The shared Finding type
clearwing.findings.Finding is the single canonical finding
dataclass. It's a strict superset of every legacy shape:
- sourcehunt hits (file, line_number, cwe, evidence_level, crash_evidence, ...)
- CICDRunner network findings (target, port, protocol, cve, cvss, ...)
- SourceAnalyzer static hits (file_path, line_number, severity, ...)
Converters in clearwing.findings.types bridge between Finding
and the two external shapes that still need dict form:
from_cicd_dict / to_cicd_dict and from_analysis_finding. The
old SourceFinding TypedDict was unified into Finding in Phase 3.
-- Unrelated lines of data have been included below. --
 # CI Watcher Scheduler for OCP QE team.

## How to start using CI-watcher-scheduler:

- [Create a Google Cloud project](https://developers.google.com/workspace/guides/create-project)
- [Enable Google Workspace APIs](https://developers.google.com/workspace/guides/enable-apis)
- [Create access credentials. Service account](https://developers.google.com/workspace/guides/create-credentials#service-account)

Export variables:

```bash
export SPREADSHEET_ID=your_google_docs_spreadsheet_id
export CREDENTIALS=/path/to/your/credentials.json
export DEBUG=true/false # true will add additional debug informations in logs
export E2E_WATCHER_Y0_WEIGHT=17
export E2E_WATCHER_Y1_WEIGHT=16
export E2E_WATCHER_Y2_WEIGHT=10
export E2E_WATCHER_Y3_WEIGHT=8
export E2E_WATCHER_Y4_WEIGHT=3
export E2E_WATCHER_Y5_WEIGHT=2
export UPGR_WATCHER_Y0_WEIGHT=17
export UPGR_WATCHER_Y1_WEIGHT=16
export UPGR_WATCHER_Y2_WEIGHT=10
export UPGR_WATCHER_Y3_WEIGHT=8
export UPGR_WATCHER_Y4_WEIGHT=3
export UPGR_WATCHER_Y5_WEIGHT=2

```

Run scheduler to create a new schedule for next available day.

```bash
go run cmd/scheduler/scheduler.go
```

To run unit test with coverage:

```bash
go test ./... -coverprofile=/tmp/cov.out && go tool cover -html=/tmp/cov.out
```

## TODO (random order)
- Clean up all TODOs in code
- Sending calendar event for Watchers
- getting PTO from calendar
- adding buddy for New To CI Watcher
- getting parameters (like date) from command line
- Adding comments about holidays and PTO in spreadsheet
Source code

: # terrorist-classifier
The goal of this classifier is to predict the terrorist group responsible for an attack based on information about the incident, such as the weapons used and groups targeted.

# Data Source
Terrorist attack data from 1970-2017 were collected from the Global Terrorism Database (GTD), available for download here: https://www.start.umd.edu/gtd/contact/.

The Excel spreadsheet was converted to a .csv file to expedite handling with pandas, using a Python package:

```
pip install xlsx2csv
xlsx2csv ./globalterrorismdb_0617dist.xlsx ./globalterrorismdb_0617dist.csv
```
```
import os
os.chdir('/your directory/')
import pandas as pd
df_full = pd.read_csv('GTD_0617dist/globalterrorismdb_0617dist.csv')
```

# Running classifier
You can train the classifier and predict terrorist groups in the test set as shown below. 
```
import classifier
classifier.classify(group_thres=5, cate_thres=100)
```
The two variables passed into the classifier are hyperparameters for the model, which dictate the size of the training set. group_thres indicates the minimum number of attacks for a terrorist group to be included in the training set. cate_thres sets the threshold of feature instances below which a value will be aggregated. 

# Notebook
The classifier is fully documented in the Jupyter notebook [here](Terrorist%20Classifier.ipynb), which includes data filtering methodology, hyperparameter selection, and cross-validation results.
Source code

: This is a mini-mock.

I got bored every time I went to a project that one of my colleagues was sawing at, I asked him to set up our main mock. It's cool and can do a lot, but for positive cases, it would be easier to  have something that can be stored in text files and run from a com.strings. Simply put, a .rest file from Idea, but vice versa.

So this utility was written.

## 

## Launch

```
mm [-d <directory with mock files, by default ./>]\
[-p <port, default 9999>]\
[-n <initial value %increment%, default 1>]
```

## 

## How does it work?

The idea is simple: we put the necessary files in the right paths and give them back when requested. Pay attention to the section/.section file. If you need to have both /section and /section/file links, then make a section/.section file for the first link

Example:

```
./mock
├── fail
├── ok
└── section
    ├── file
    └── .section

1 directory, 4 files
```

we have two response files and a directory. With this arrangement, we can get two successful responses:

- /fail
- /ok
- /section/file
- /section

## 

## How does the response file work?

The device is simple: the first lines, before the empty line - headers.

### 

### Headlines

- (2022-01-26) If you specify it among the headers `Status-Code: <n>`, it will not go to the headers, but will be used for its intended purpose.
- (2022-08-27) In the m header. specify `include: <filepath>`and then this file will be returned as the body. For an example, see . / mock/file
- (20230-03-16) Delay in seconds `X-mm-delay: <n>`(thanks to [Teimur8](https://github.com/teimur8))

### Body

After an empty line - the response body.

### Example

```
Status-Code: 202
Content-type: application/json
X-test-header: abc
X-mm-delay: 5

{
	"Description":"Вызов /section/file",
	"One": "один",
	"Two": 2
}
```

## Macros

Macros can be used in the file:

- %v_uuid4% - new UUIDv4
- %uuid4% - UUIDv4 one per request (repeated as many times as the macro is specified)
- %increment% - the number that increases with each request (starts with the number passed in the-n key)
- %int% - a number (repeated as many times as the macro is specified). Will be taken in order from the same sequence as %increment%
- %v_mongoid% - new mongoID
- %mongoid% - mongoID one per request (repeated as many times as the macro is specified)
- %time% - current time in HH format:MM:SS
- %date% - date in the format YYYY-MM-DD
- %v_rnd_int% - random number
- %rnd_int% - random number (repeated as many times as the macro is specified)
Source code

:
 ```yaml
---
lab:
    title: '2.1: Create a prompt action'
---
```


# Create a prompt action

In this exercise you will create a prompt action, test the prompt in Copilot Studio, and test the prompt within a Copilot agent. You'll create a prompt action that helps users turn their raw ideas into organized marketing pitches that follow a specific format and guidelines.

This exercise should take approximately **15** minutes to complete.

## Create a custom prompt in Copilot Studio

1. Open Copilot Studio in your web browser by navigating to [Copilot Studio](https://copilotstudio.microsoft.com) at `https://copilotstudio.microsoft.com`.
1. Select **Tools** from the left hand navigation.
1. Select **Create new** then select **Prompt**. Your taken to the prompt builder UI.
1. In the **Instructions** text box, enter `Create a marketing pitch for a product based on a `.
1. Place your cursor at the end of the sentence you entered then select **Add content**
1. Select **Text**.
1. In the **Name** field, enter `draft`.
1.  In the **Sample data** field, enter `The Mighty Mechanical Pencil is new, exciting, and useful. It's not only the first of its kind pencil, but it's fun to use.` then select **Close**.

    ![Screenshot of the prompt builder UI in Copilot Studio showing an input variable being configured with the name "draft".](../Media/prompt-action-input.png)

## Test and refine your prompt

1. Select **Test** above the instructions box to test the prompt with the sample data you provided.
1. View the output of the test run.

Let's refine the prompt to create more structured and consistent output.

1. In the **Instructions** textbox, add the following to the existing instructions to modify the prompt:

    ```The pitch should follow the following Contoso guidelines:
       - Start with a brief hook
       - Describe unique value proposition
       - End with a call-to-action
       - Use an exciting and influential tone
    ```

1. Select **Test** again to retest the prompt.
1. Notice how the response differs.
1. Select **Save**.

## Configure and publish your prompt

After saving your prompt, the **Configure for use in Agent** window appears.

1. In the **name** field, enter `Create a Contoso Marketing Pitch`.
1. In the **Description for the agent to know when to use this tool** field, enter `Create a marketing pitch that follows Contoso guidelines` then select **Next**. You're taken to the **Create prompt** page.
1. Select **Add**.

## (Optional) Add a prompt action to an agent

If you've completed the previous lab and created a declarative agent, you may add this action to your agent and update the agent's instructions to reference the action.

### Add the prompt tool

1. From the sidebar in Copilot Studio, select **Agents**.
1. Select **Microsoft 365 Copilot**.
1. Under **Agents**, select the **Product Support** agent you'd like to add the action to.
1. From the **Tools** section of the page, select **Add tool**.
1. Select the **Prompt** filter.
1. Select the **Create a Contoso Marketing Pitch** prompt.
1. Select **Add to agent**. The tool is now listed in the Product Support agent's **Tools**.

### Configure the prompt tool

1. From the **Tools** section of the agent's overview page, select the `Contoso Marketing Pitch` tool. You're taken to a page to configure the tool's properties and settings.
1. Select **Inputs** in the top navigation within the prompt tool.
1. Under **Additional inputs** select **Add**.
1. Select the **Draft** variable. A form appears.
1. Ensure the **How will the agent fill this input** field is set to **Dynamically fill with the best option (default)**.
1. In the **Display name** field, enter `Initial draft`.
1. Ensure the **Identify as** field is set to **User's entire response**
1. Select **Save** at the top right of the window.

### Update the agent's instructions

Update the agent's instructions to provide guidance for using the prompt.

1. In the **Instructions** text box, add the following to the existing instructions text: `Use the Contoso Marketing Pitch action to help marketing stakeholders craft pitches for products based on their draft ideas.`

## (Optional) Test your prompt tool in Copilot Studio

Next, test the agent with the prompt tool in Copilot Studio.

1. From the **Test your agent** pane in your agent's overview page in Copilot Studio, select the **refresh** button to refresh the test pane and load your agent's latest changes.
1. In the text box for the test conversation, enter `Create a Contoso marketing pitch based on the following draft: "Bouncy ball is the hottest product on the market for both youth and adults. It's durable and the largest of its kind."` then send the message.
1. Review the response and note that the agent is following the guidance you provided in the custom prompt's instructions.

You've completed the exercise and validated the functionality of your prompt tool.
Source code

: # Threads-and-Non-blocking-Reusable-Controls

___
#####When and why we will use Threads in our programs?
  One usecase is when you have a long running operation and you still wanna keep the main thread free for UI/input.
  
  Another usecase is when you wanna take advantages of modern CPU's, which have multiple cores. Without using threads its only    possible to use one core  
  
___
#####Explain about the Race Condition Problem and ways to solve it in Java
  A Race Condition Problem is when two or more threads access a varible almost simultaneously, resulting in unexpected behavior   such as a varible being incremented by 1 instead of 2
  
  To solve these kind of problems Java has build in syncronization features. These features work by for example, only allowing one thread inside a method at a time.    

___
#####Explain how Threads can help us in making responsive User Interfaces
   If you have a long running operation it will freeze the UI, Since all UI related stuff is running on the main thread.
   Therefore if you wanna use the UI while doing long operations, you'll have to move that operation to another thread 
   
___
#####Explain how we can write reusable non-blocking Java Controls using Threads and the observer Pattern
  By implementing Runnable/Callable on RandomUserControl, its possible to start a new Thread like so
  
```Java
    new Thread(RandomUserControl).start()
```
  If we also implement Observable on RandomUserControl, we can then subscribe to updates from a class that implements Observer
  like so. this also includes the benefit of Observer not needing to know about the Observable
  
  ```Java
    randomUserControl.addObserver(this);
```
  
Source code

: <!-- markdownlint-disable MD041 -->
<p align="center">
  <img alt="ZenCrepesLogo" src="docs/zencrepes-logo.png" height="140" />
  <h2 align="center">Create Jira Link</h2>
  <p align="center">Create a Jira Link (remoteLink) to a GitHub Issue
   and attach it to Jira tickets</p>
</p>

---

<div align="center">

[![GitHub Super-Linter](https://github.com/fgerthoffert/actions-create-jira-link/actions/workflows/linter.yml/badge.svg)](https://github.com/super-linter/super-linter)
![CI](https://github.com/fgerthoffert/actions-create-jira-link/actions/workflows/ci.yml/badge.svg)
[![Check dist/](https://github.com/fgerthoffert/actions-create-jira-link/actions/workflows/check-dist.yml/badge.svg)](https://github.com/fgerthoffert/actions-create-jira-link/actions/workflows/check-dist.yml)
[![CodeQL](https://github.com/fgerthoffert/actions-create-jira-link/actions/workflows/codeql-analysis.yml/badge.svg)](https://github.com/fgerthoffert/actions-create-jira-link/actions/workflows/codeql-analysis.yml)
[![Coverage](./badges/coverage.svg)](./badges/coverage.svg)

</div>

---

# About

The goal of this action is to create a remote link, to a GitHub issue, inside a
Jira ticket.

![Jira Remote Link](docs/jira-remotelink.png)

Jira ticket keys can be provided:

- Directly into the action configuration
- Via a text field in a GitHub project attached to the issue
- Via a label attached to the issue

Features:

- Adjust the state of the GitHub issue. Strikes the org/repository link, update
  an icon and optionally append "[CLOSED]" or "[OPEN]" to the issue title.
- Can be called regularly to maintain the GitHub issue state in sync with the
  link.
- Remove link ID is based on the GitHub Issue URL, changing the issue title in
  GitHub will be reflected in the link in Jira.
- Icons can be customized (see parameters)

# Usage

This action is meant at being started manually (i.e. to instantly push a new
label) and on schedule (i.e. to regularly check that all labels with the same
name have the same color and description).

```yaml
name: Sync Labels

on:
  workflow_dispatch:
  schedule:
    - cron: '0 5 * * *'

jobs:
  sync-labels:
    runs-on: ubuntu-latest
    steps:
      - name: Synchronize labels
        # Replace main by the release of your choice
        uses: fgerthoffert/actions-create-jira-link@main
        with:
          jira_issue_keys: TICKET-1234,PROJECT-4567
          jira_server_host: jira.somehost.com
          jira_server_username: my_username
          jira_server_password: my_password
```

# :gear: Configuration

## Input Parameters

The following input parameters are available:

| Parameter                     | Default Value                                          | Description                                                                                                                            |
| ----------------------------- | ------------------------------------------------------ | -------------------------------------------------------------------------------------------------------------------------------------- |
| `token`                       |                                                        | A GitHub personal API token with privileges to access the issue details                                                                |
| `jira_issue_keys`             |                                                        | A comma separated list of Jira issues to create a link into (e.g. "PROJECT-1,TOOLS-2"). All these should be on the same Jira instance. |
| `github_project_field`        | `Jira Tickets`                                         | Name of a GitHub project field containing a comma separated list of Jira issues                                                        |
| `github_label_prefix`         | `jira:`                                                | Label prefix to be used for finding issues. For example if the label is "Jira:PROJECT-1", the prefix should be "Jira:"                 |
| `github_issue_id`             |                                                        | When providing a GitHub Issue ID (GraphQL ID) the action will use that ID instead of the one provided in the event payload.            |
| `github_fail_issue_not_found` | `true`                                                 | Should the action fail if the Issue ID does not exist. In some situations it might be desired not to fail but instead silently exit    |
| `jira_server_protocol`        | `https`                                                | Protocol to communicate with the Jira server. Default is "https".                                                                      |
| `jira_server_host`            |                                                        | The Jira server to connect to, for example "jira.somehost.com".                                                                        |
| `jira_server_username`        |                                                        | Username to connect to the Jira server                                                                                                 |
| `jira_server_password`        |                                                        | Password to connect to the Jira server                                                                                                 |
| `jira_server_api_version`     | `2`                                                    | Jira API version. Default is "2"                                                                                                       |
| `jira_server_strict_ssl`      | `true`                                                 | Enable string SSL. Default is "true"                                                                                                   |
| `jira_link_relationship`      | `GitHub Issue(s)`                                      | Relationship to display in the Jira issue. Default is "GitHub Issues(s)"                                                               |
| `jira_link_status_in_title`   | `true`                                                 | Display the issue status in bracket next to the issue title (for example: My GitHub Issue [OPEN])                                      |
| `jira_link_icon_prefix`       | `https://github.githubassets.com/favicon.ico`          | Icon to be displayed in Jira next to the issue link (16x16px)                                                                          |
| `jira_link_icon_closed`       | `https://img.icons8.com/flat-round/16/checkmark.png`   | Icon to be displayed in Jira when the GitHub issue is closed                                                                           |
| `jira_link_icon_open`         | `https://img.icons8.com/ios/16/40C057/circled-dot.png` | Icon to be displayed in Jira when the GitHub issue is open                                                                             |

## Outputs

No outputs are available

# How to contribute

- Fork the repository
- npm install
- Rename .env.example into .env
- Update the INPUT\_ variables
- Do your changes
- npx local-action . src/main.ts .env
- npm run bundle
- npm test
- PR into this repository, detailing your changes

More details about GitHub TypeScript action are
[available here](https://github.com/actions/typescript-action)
The Finding class carries a small dict-style access shim
(__getitem__, __setitem__, get(), __contains__) that lets
the apply_verifier_result / apply_exploiter_result /
apply_patch_attempt merge functions accept either a Finding
dataclass or a plain dict. Test fixtures lean on this heavily.
The sandbox layer
clearwing.sandbox wraps the Docker SDK to provide per-hunter
disposable containers with sanitizer images (ASan+UBSan primary,
MSan variant, optional LSan/TSan). Each HunterContext
(clearwing.agent.tools.hunt.sandbox.HunterContext) owns:
- A primary
SandboxContainerattached at hunt start. - A
sandbox_managerreference for spawning sanitizer-variant containers on demand (e.g., an MSan run for a specific finding). - A cache of variant containers that tears down in
cleanup_variants()when the hunter finishes.
The sandbox is read-only under /workspace (the cloned repo is
mounted there) and read-write under /scratch (where the hunter's
write_test_case, compile_file, and fuzz_harness tools emit
artifacts). Exec timeout, memory limit, and the workspace mount are
all configured per-container.
The knowledge graph
clearwing.data.knowledge.KnowledgeGraph is a networkx-backed
attack graph that persists to ~/.clearwing/knowledge_graph.json.
The network-pentest agent populates it with Target / Port / Service
/ Vulnerability / Exploit entities and the relationships between
them (HAS_PORT, RUNS_SERVICE, AFFECTED_BY, EXPLOITED_WITH).
The source-hunt pipeline adds File / Finding / CVE entities with
HAS_FILE, HAS_FINDING, VARIANT_OF, RELATED_TO_CVE.
Across sessions, this gives the interactive agent a memory of what's been found — ask "what did we learn about 10.0.0.5" and the loader pulls back the relevant subgraph.
Tool organization
After Phase 4b, the agent tool set lives in seven domain subdirs:
clearwing/agent/tools/
├── scan/ # scanner_tools — port, service, vuln, os
├── exploit/ # exploit_tools, exploit_search, payload_tools
├── hunt/ # sandbox, discovery, analysis, reporting — for
│ the source-hunt ReAct hunters, not the network agent
├── recon/ # browser_tools, proxy_tools, pivot_tools
├── ops/ # kali_docker_tool, mcp_tools, dynamic_tool_creator, skill_tools
├── data/ # knowledge_tools, memory_tools, analysis_tools, cve_tools
└── meta/ # utility_tools, remediation_tools, reporting_tools,
sourcehunt_tools, wargame_tools, ot_tools
clearwing.agent.tools.__init__.get_all_tools() is a pure aggregator
that composes the network-agent's 102-tool bind-list. The
sourcehunt pipeline uses its own tool factory in
clearwing.agent.tools.hunt.__init__.build_hunter_tools(ctx) — a
different lineage that never appears in get_all_tools().